Some 16 major global banking operations are believed to have been involved in ‘rate-manipulation’ schemes burned U.S. homeowners out of “billions of dollars” by consistently, artificially popping the LIBOR rate up on the first day of the month – the day when interest rates were reset for ARMs (adjustable rate mortgages).
Affected U.S. mortgage-holders were defrauded in the schemes.
LIBOR rate-rigging also cost municipalities across the U.S. billions of dollars in municipal bond costs by artificially ‘tilting’ rates against the interest rate swaps that had been purchased by municipalities, such as Baltimore, to hedge the bonds.
And these schemes affected the value of ‘swap lines’ that were held by several dozen U.S. banks, that were tied to LIBOR rates.
Reuters reported on March 14, 2014 that the FDIC was suing 16 banks that it believed were involved in LIBOR rate-rigging: “The banks named as defendants include Bank of America Corp, Citigroup Inc, Credit Suisse Group AG, Deutsche Bank AG, HSBC Holdings PLC, JPMorgan Chase & Co, and Royal Bank of Scotland Group PLC.”
“Other defendants in the lawsuit are Rabobank, Lloyds Banking Group plc, Societe Generale, Norinchukin Bank, Royal Bank of Canada, Bank of Tokyo-Mitsubishi UFJ and WestLB AG.” Barclays and UBS had already settled.
Note: all of the named banks had received billions of dollars, during the height of the financial crisis, from the Fed’s “secret liquidity lifelines.”

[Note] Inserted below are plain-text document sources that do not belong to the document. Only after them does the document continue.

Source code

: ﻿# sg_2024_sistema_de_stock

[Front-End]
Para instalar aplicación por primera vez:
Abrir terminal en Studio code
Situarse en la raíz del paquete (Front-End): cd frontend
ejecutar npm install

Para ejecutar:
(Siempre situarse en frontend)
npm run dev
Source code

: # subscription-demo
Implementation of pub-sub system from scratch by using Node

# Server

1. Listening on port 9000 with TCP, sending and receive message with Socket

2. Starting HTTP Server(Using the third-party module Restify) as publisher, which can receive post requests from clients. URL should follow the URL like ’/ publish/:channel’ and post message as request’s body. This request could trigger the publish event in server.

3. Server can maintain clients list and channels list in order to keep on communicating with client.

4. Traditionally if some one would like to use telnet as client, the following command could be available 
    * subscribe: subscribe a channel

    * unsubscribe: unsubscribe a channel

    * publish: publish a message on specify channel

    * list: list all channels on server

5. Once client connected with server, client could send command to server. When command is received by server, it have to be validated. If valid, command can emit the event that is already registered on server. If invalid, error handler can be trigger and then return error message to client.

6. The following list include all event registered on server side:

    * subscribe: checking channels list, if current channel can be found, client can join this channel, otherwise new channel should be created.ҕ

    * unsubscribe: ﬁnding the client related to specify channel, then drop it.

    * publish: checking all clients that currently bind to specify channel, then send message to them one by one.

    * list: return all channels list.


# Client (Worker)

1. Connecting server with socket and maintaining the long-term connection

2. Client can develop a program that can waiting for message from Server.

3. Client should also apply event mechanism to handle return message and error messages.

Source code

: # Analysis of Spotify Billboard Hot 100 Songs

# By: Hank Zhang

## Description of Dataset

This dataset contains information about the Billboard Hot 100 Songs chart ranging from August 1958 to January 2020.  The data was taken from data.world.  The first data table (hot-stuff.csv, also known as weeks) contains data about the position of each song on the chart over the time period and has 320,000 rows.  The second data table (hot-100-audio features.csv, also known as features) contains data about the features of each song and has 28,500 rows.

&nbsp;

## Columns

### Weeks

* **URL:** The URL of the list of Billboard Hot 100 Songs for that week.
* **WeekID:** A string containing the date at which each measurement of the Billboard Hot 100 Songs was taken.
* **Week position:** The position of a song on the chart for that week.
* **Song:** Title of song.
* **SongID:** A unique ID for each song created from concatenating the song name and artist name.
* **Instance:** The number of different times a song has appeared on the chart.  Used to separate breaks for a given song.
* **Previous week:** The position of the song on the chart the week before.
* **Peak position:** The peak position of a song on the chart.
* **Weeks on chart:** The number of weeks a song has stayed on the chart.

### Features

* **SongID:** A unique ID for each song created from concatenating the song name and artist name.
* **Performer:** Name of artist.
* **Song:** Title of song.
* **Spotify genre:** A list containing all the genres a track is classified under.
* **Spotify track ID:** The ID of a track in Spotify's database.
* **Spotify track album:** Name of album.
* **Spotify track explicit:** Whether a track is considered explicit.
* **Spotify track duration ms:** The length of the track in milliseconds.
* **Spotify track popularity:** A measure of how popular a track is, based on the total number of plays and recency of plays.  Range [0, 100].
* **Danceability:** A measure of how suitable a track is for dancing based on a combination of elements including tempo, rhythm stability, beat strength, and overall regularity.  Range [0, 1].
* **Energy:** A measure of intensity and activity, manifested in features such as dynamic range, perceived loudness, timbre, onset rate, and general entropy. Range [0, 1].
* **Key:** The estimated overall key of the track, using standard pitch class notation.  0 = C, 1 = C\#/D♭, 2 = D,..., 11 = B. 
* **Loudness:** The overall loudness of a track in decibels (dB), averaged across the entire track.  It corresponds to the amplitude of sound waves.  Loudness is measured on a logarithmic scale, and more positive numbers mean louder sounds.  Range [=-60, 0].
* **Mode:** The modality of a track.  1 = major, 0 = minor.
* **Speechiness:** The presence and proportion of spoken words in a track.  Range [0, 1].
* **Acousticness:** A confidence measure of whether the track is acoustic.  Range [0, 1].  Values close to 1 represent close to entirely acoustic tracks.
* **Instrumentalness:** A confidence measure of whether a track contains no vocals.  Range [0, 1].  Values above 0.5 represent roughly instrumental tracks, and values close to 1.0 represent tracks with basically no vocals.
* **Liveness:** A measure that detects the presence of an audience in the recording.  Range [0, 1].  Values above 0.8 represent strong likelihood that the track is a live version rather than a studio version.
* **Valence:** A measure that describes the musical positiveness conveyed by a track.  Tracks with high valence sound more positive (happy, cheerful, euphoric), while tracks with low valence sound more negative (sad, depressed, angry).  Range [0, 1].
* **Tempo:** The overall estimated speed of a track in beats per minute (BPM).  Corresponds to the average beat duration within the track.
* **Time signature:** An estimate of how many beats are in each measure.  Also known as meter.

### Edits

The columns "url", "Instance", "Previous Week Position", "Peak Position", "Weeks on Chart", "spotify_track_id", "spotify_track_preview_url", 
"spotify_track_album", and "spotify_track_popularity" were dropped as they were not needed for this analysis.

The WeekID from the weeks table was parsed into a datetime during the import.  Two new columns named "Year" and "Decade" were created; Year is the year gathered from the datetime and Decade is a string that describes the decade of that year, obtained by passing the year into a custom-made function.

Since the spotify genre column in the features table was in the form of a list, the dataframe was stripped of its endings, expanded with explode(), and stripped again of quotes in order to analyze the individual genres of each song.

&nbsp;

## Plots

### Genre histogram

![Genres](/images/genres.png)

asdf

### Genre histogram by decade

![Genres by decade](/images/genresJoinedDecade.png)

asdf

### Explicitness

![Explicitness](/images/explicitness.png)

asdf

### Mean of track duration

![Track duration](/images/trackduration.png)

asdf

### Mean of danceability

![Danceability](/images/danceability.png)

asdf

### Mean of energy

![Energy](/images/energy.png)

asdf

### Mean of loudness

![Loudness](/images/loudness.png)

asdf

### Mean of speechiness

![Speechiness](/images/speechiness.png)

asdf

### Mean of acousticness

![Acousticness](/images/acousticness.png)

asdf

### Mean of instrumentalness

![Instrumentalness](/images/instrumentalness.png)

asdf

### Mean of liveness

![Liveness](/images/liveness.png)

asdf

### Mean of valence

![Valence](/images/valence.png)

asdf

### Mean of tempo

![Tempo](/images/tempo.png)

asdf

Citigroup, peak amount received from Fed: $99.5B
Bank of America: $91.4B
The most recent bank to be implicated, and fined: Lloyd’s Banking Group, Plc, peak amount received from Fed during the financial crisis: $505M
The very banks that received billions of dollars in bailout funds from the U.S. Federal Reserve were defrauding American families, state municipalities, and other U.S. financial institutions.
American families deserve nothing less than the same access to liquidity that these banks received, from U.S. taxpayers, during the financial crisis.